56. Так неужто хоть кому-нибудь, у кого есть хоть малая память о правилах благочестия, может казаться диковинным, что приобщившийся всех божественных таинств человек сберегает у себя дома несколько оставшихся от священнодействия бубенцов и держит их завернутыми в холстину — в этот ничем не запятнанный покров всякой святости? Воистину, состриженная со скотов шерсть — это лишь отторгнутые рыхлостью плоти отбросы, а потому еще со времен Орфея и Пифагора, как и сами вы знаете, шерстяная одежда чужда сокровенному.
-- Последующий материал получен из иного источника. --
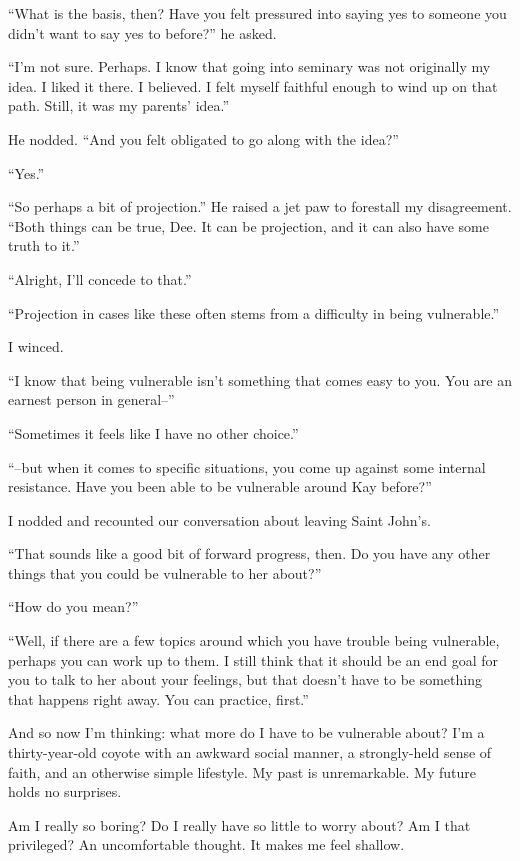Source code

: ``What is the basis, then? Have you felt pressured into saying yes to someone you didn't want to say yes to before?'' he asked.

``I'm not sure. Perhaps. I know that going into seminary was not originally my idea. I liked it there. I believed. I felt myself faithful enough to wind up on that path. Still, it was my parents' idea.''

He nodded. ``And you felt obligated to go along with the idea?''

``Yes.''

``So perhaps a bit of projection.'' He raised a jet paw to forestall my disagreement. ``Both things can be true, Dee. It can be projection, and it can also have some truth to it.''

``Alright, I'll concede to that.''

``Projection in cases like these often stems from a difficulty in being vulnerable.''

I winced.

``I know that being vulnerable isn't something that comes easy to you. You are an earnest person in general--''

``Sometimes it feels like I have no other choice.''

``--but when it comes to specific situations, you come up against some internal resistance. Have you been able to be vulnerable around Kay before?''

I nodded and recounted our conversation about leaving Saint John's.

``That sounds like a good bit of forward progress, then. Do you have any other things that you could be vulnerable to her about?''

``How do you mean?''

``Well, if there are a few topics around which you have trouble being vulnerable, perhaps you can work up to them. I still think that it should be an end goal for you to talk to her about your feelings, but that doesn't have to be something that happens right away. You can practice, first.''

And so now I'm thinking: what more do I have to be vulnerable about? I'm a thirty-year-old coyote with an awkward social manner, a strongly-held sense of faith, and an otherwise simple lifestyle. My past is unremarkable. My future holds no surprises.

Am I really so boring? Do I really have so little to worry about? Am I that privileged? An uncomfortable thought. It makes me feel shallow.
Не то лен — среди благородных злаков земных всходит он наичистейшею порослью, а потому и льняная ткань у святейших жрецов египетских сразу им самим служит одеждою и препоясаньем и сокровенным их святыням покровом. Я-то знаю, что кое-кто обращает все это в забаву и только посмеивается над всякими там божественностями и что Эмилиан из этих насмешников первый. Я слыхал от некоторых знакомых с ним жителей Эи, что он до сей поры никакому богу ни разу не помолился, ни в какой храм не зашел, а ежели случается ему идти мимо капища, так брезгует даже благочестивого ради привета коснуться рукою уст. Таков он есть, что и сельским богам, которые питают его и одевают, никогда не уделил он первины ни от хлебов своих, ни от виноградов своих, ни от стад своих, а в усадьбе его нет ни единого алтаря, ни единого заповедного лесочка или лужочка — ничего для богов! Да что там капища и рощи? Кому довелось побывать в поместье его, те говорят, что не видывали там ни единого умащенного камня и ни единого венка хоть на какой-нибудь ветке! Вот почему у него два прозвища: одно, как я уже говорил, Харон — за злобную образину и такой же норов, другое же Мезенций сие прозвание слышать ему приятнее, а получил он его за нечестивое безбожие. Поэтому я отлично понимаю, какою чепухой кажутся ему все мои долгие перечисления таинств, — быть может, именно презрение ко всякой святости и мешает ему поверить, что я говорю сущую правду, рассказывая, сколь ревностно и прилежно сберегаю сокровенные памятки о святых обрядах. Однако же я, что бы ни думал обо мне Мезенций, пальцем ради него не шевельну, а вот к остальным обращаюсь с открытым приглашением: ежели вдруг есть здесь соучастник мой во священных празднествах, ежели ты здесь, оповести меня условленным нашим знаком и услышь от меня о моем сокровище, ибо тебе дозволено это знать, но никак и никогда и никакая опасность не принудит меня выдать непосвященным тайну, которую восприял я и блюду!